Cotoman still struggles adjusting to the American lifestyle, Floore said. Because Moldova is eight hours ahead of the U.S., he said it’s hard getting Cotoman up in time for school.

“He doesn’t eat breakfast, so by the time it’s lunch, he’s ready to eat the building,” he said.

Moldova is a mostly poor agricultural country. When Floore picked Cotoman up from the airport, the boy would say “wow” to every sports car he would see on the road.

“Very few people have cars in Moldova,” he said. “He walks to school. He enjoys walking. He says, ‘It’s nothing.’”

Cotoman said he enjoys swimming and competes on his high school swim team. He practiced in a river in his country where people would swim during the summer, but the river would freeze during the winter. When he arrived in America, he said the swim team was the first sport he was interested in.

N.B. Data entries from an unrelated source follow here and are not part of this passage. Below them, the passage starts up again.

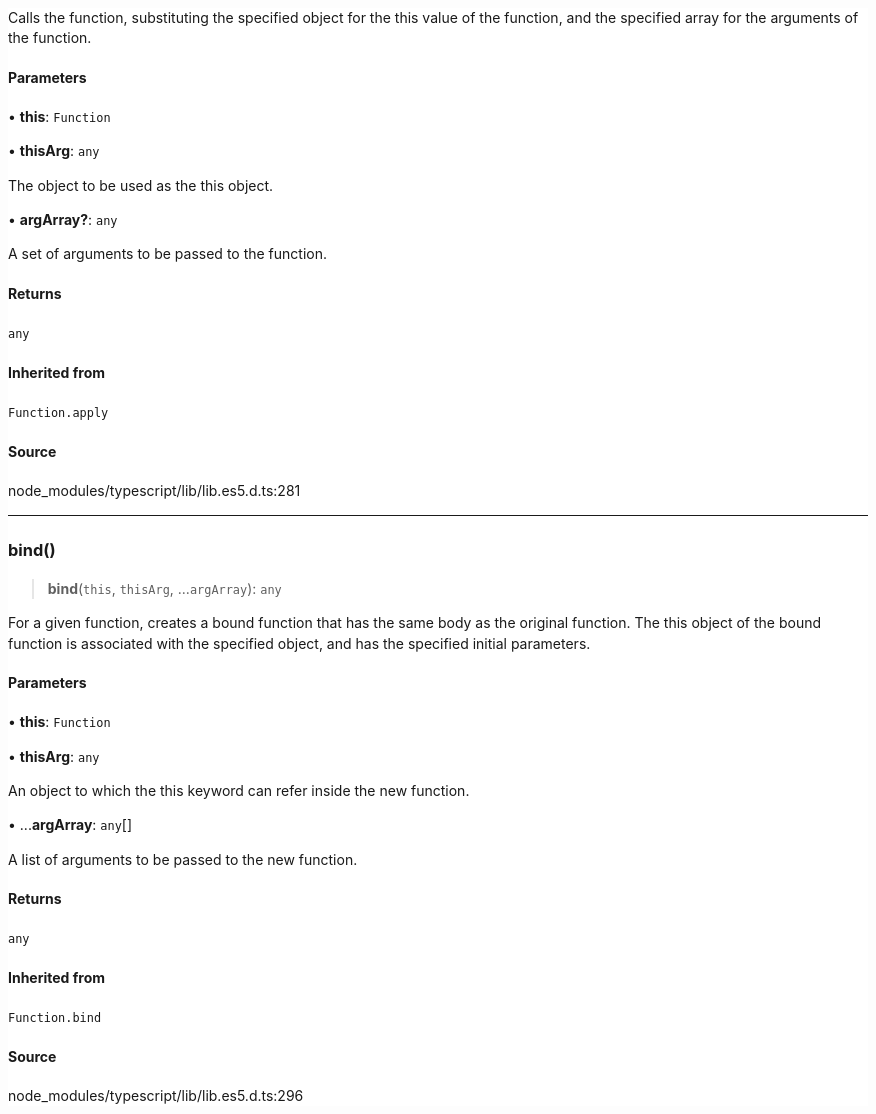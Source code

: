 Calls the function, substituting the specified object for the this value of the function, and the specified array for the arguments of the function.

#### Parameters

• **this**: `Function`

• **thisArg**: `any`

The object to be used as the this object.

• **argArray?**: `any`

A set of arguments to be passed to the function.

#### Returns

`any`

#### Inherited from

`Function.apply`

#### Source

node\_modules/typescript/lib/lib.es5.d.ts:281

***

### bind()

> **bind**(`this`, `thisArg`, ...`argArray`): `any`

For a given function, creates a bound function that has the same body as the original function.
The this object of the bound function is associated with the specified object, and has the specified initial parameters.

#### Parameters

• **this**: `Function`

• **thisArg**: `any`

An object to which the this keyword can refer inside the new function.

• ...**argArray**: `any`[]

A list of arguments to be passed to the new function.

#### Returns

`any`

#### Inherited from

`Function.bind`

#### Source

node\_modules/typescript/lib/lib.es5.d.ts:296
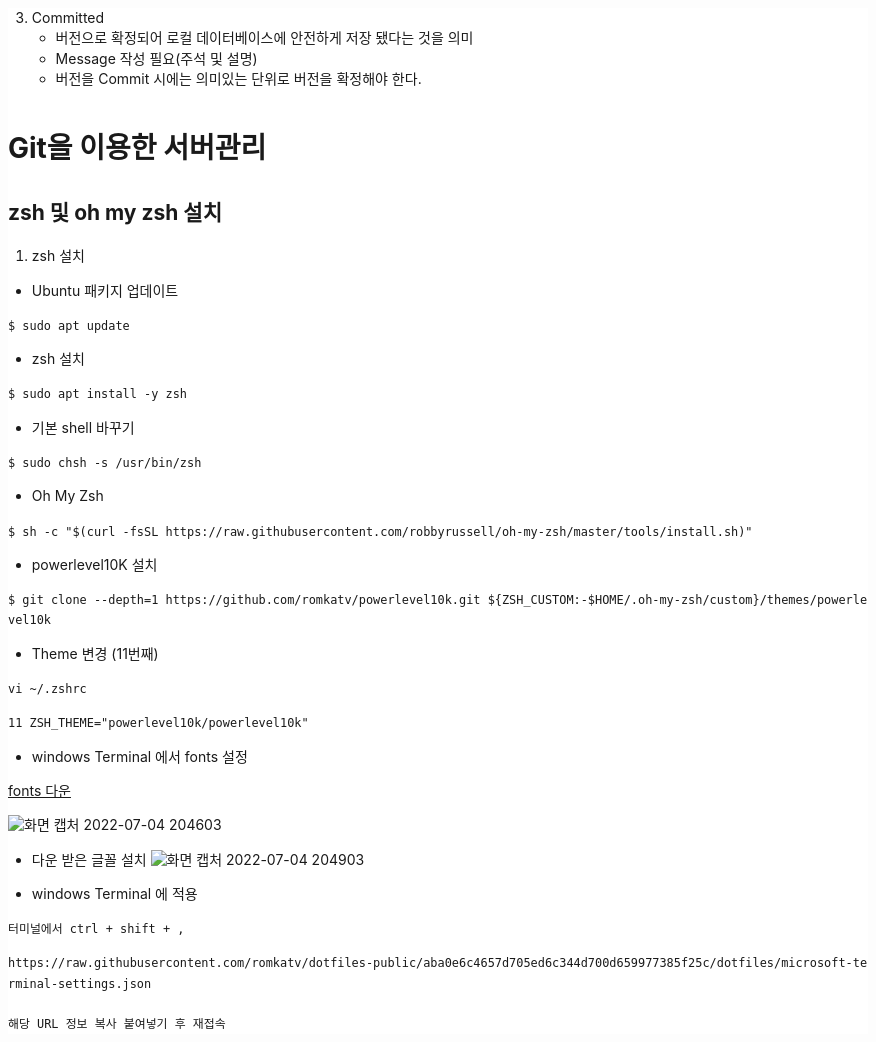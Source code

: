 3. Committed
	- 버전으로 확정되어 로컬 데이터베이스에 안전하게 저장 됐다는 것을 의미
	- Message 작성 필요(주석 및 설명)
	- 버전을 Commit 시에는 의미있는 단위로 버전을 확정해야 한다.


# Git을 이용한 서버관리

## zsh 및 oh my zsh 설치

1. zsh 설치
- Ubuntu 패키지 업데이트
```
$ sudo apt update
```

- zsh 설치
```
$ sudo apt install -y zsh
```

- 기본 shell 바꾸기
```
$ sudo chsh -s /usr/bin/zsh
```

- Oh My Zsh
```
$ sh -c "$(curl -fsSL https://raw.githubusercontent.com/robbyrussell/oh-my-zsh/master/tools/install.sh)"
```

- powerlevel10K 설치
```
$ git clone --depth=1 https://github.com/romkatv/powerlevel10k.git ${ZSH_CUSTOM:-$HOME/.oh-my-zsh/custom}/themes/powerlevel10k
```

- Theme 변경 (11번째)
```
vi ~/.zshrc
```
```
11 ZSH_THEME="powerlevel10k/powerlevel10k"
```

- windows Terminal 에서 fonts 설정

[fonts 다운](https://github.com/romkatv/powerlevel10k#fonts)

![화면 캡처 2022-07-04 204603](https://user-images.githubusercontent.com/57117748/177148490-3c4462ba-f441-4bb2-8e42-d1227f3c496d.png)

- 다운 받은 글꼴 설치
![화면 캡처 2022-07-04 204903](https://user-images.githubusercontent.com/57117748/177148902-9e227b9c-0014-40df-9615-8d1e28bf0467.png)

- windows Terminal 에 적용
```
터미널에서 ctrl + shift + , 
```
```
https://raw.githubusercontent.com/romkatv/dotfiles-public/aba0e6c4657d705ed6c344d700d659977385f25c/dotfiles/microsoft-terminal-settings.json

해당 URL 정보 복사 붙여넣기 후 재접속 
```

Cotoman, who used to considered himself a novice swimmer, was asked to compete in the 500 meters, a long-distance race, when one of his teammates got sick.

“This guy on the team didn’t feel good, so I asked coach if I could go since the guy was trembling, and he said, ‘Go for it,’” he said. “Only me and the captain can swim the 500 now.”

Cotoman created a Facebook account when he came to America and said he frequently talks to his friends and family in Moldova as well as his friends in school. He started out with 50 Facebook friends but has since reached 600. It’s easier to meet people here than in Moldova, he said.

SE Campus history associate professor Heard Floore and 17-year-old exchange student Nicolae Cotoman in the kitchen of their home in south Fort Worth.
Casey Holder/The Collegian

“All the kids are together in Moldova,” he said. “Here, you get to know more people. Every class, it’s new people.”

Floore said others wouldn’t want the kid to be their personal chef.

“He doesn’t like to cook,” he said. “In Moldova, cooking is considered woman’s work. Things are defined by gender over there.”

Cotoman wants his classmates to learn about Moldova. He gives several presentations about his country because he said most students don’t know where it is.

“I’ve met five people who know about my country,” he said. “The reaction is really funny when I ask them that.”

Cotoman will go back to his country in the summer. He said his year’s experience is like taking a piece of America with him.

“People don’t understand how good people got it here,” he said. “Some people got to go two or three miles for a shower. People are very blessed in this country.”